→ DATA FOR THIS EXERCISE
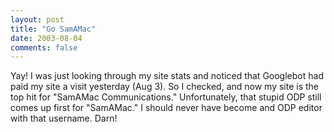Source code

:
 ```yaml
---
layout: post
title: "Go SamAMac"
date: 2003-08-04
comments: false
---
```

Yay! I was just looking through my site stats and noticed that Googlebot had
paid my site a visit yesterday (Aug 3). So I checked, and now my site is the
top hit for "SamAMac Communications." Unfortunately, that stupid ODP still
comes up first for "SamAMac." I should never have become and ODP editor with
that username. Darn!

→ REQUIRED WORK
Report every line from the material above that mentions the word "SamAMac".

→ TASK RESULT
title: "Go SamAMac"
top hit for "SamAMac Communications." Unfortunately, that stupid ODP still
comes up first for "SamAMac." I should never have become and ODP editor with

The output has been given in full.